Mechatronically-guided rail vehicles are of paramount importance in addressing the increasing interest in reducing wheel-rail wear across the network and improving guidance and steering. Conventional passively-guided rail vehicles are limited by the mechanical constraints of the suspension elements. Currently, a typical rail vehicle suspension needs to be sufficiently stiff to stabilize the wheelsets while being complaint enough to negotiate curved track profiles. The suspension is therefore a compromise for the contradictory requirements of curving and stability. In mechatronic vehicles, actuators are used with the conventional suspension components to provide pseudo stiffness or damping forces needed to optimise a vehicle for a wide variety of scenarios, which can be positive or negative. This means that the vehicle is not reliant on a sub-optimal combination of passive components.
Previous research in the area of mechatronic rail vehicles has shown the performance improvement in different straight or curved track profiles compared to a conventional vehicle. In this thesis, three vehicle configurations discussed previously in the literature, are evaluated on several different track profiles. These are the secondary yaw control (SYC), actuated solid-axle wheelset (ASW) and driven independently-rotating wheelsets (DIRW) steering mechanisms. The vehicle models are implemented in a multi-body simulation software Simpack to obtain high fidelity simulations that are comparable to a real rail vehicle. The DIRW vehicle showed the best performance in terms of reduced wear and minimal flange contact and was therefore chosen for studying its performance on a conventional S\&C.
The DIRW vehicle was simulated on a C switch which is the most common on the UK mainline and on a high speed H switch. The results show that the DIRW vehicle gives a significant reduction in wear and reduces flange contact on the through and diverging routes of both S\&Cs. This proves the theory that active vehicles could be used to reduce impact forces at conventional S\&Cs.

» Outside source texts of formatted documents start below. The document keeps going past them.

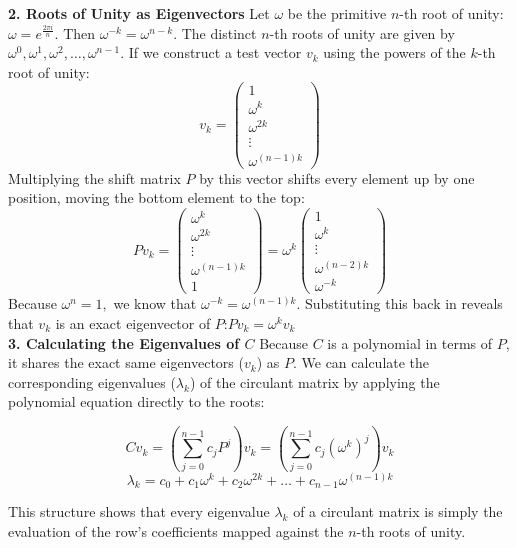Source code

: {\bf 2. Roots of Unity as Eigenvectors}
Let \(\omega \) be the primitive \(n\)-th root of unity: \(\omega =e^{\frac{2\pi i}{n}} \). Then $\omega^{-k} = \omega^{n-k}$. 
The distinct \(n\)-th roots of unity are given by \(\omega^0, \omega^1, \omega^2, \dots, \omega^{n-1}\).
If we construct a test vector \(v_{k}\) using the powers of the \(k\)-th root of unity:
\[v_{k}=\left(\begin{matrix}1\\ \omega^{k}\\ \omega^{2k}\\ \vdots \\ \omega^{(n-1)k}\end{matrix}\right)\]
Multiplying the shift matrix \(P\) by this vector shifts every element up by one position, moving the bottom element to the top:
\[Pv_{k}=\left(\begin{matrix}\omega^{k}\\ \omega^{2k}\\ \vdots \\ \omega^{(n-1)k}\\ 1\end{matrix}\right)=\omega^{k}\left(\begin{matrix}1\\ \omega^{k}\\ \vdots \\ \omega^{(n-2)k}\\ \omega^{-k}\end{matrix}\right)\]
Because \(\omega^n = 1,\)  we know that \(\omega^{-k} = \omega^{(n-1)k}\). Substituting this back in reveals that \(v_{k}\) is an exact eigenvector of \(P\):\(Pv_{k}=\omega^{k}v_{k}\) \\

{\bf 3. Calculating the Eigenvalues of \(C\)}
Because \(C\) is a polynomial in terms of \(P\), it shares the exact same eigenvectors (\(v_{k}\)) as \(P\). 
We can calculate the corresponding eigenvalues (\(\lambda _{k}\)) of the circulant matrix by applying the polynomial equation directly to the roots:

\[ Cv_{k} = \left(\sum _{j=0}^{n-1}c_{j}P^{j}\right)v_{k} = \left(\sum _{j=0}^{n-1}c_{j}(\omega^{k})^{j}\right)v_{k}\] \[\lambda _{k} = c_{0}+c_{1}\omega^{k}+c_{2}\omega^{2k}+\dots +c_{n-1}\omega^{(n-1)k} \]

This structure shows that every eigenvalue \(\lambda _{k}\) of a circulant matrix is simply the evaluation of the row's coefficients mapped against the \(n\)-th roots of unity.\\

This could be an intermediate step towards a longer term vision of having a track switch without any moving parts where the switching is vehicle-based instead of track-based.
Ultimately, if active elements on the vehicle could fully control the route while the track switch was completely passive i.e. had no moving parts, the reliability of the railways as a transport system would increase significantly. The technology could be combined with electronically-coupled vehicles which could form longer trains on busier routes and decouple to serve intermediary routes.
A Doctoral Thesis. Submitted in partial fulfilment of the requirements for the award of Doctor of Philosophy of Loughborough University.